The team also has agreed to pay $22 million in rent over the life of its lease, 25 cents of every ticket sold and an estimated $7 million a year for operation and maintenance of a new riverfront ballpark.
"It's a two-way street," Mr. Allen said. "Yes, we're being helped with the stadium. But we pay earnings taxes. We pay admissions taxes. We give something back."
But Cincinnati Councilman Todd Portune, a champion of the Broadway Commons site the team has rejected, agreed the team should have a say in the stadium decision -- not "veto power."
"And that is what they want for what is, in the great scheme of things, a nominal amount compared to what the public is paying," he added.
Hamilton County will pay the bulk of the estimated $297 million cost for a riverfront ballpark, and as much as $280 million in interest on the money borrowed to build the stadium.
Mr. Portune came up with the idea for Issue 11, which will ask Hamilton County voters Nov. 3 to create a county charter in order to force county officials to build the new ballpark at Broadway and Reading Road.
Broadway backers were gathering signatures for the measure within days of the Reds inking a preliminary riverfront stadium deal with Hamilton County.
The Reds, Mr. Allen repeated Wednesday, are firmly committed to the riverfront site known as Baseball on Main or the "Wedge," adjacent to their current home at Cinergy Field.
The team plans to contribute a sum he won't disclose to the Move Greater Cincinnati Forward! campaign to defeat Issue 11, he said. "We strongly feel that we have less risk and a much better chance to generate the revenues we need at the Baseball on Main site," he said.
The team also thinks the riverfront is where the fans want to be. In a survey of season-ticket holders late last year, 70 percent of respondents favored a riverfront site over Broadway, Mr. Allen said.

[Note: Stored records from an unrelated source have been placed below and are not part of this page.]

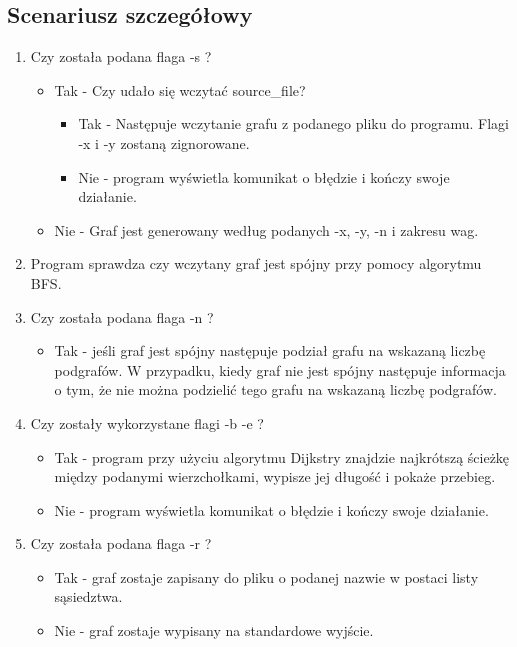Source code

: \documentclass{article}
\begin{document}
\subsection{Scenariusz szczegółowy}
\begin{enumerate}

\item Czy została podana flaga -s ?
    \begin{itemize}
        \item Tak - Czy udało się wczytać source\_file?
        \begin{itemize}
            \item Tak - Następuje wczytanie grafu z podanego pliku do programu. Flagi -x i -y zostaną zignorowane.
            \item Nie - program wyświetla komunikat o błędzie i kończy swoje działanie.
        \end{itemize}
        \item Nie - Graf jest generowany według podanych -x, -y, -n i zakresu wag.
    \end{itemize}
    
\item Program sprawdza czy wczytany graf jest spójny przy pomocy algorytmu BFS.

\item Czy została podana flaga -n ?
    \begin{itemize}
        \item Tak - jeśli graf jest spójny następuje podział grafu na wskazaną liczbę podgrafów. W przypadku, kiedy graf nie jest spójny następuje informacja o tym, że nie można podzielić tego grafu na wskazaną liczbę podgrafów.
    \end{itemize}

\item Czy zostały wykorzystane flagi -b -e ?
    \begin{itemize}
        \item Tak - program przy użyciu algorytmu Dijkstry znajdzie najkrótszą ścieżkę między podanymi wierzchołkami, wypisze jej długość i pokaże przebieg.
        \item Nie - program wyświetla komunikat o błędzie i kończy swoje działanie.
    \end{itemize}

\item Czy została podana flaga -r ?
    \begin{itemize}
        \item Tak - graf zostaje zapisany do pliku o podanej nazwie w postaci listy sąsiedztwa.
        \item Nie - graf zostaje wypisany na standardowe wyjście.
    \end{itemize}
    
\end{enumerate}
\end{document}
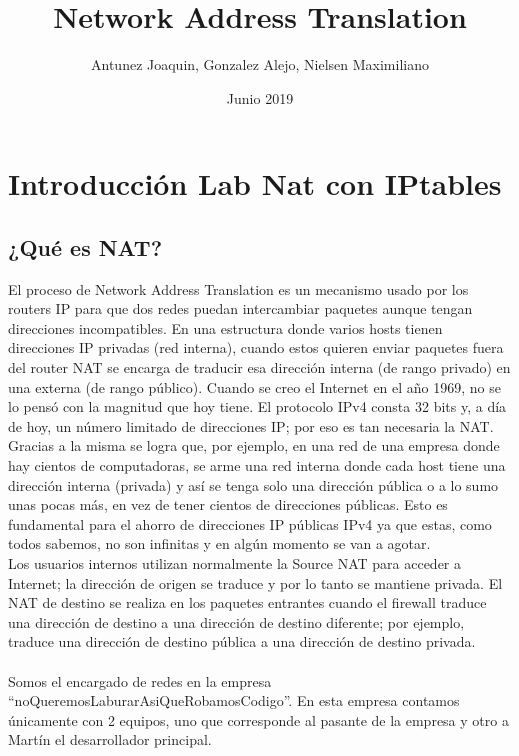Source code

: \documentclass{article}
\title {Network Address Translation}
\author{Antunez Joaquin, Gonzalez Alejo, Nielsen Maximiliano}
\date{Junio 2019}
\begin{document}
 
\begin{titlepage}
\pagestyle{empty}
\maketitle
\thispagestyle{empty}
\end{titlepage}

\section*{Introducción Lab Nat con IPtables}

\subsection*{¿Qué es NAT?}

El proceso de Network Address Translation es un mecanismo usado por los routers IP para que dos redes puedan intercambiar paquetes aunque tengan direcciones incompatibles.
En una estructura donde varios hosts tienen direcciones IP privadas (red interna), cuando estos quieren enviar paquetes fuera del router NAT se encarga de traducir esa dirección interna (de rango privado) en una externa (de rango público).
Cuando se creo el Internet en el año 1969, no se lo pensó con la magnitud que hoy tiene.
El protocolo IPv4 consta 32 bits y, a día de hoy, un número limitado de direcciones IP; por eso es tan necesaria la NAT. Gracias a la misma se logra que, por ejemplo, en una red de una empresa donde hay cientos de computadoras, se arme una red interna donde cada host tiene una dirección interna (privada) y así se tenga solo una dirección pública o a lo sumo unas pocas más, en vez de tener cientos de direcciones públicas. Esto es fundamental para el ahorro de direcciones IP públicas IPv4 ya que estas, como todos sabemos, no son infinitas y en algún momento se van a agotar.\\
Los usuarios internos utilizan normalmente la Source NAT para acceder a Internet; la dirección de origen se traduce y por lo tanto se mantiene privada.
El NAT de destino se realiza en los paquetes entrantes cuando el firewall traduce una dirección de destino a una dirección de destino diferente; por ejemplo, traduce una dirección de destino pública a una dirección de destino privada.
\\ \hfill\\
Somos el encargado de redes en la empresa “noQueremosLaburarAsiQueRobamosCodigo”. En esta empresa contamos únicamente con 2 equipos, uno que corresponde al pasante de la empresa y otro a Martín el desarrollador principal.\\ 
\end{document}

Hamilton County Commissioner Bob Bedinghaus, a riverfront proponent, said he wasn't familiar with the survey results but that he could certainly understand the team's desire to please the fans.
"When you have a good recipe," he said, "stick with it." Mr. Portune said he couldn't respond to such a result without seeing the survey, but wouldn't be surprised if fans naturally resisted change.
"My guess is the season-ticket holders are comfortable in their current location," Mr. Portune said. "After a couple years at Broadway, they'd be comfortable there, too."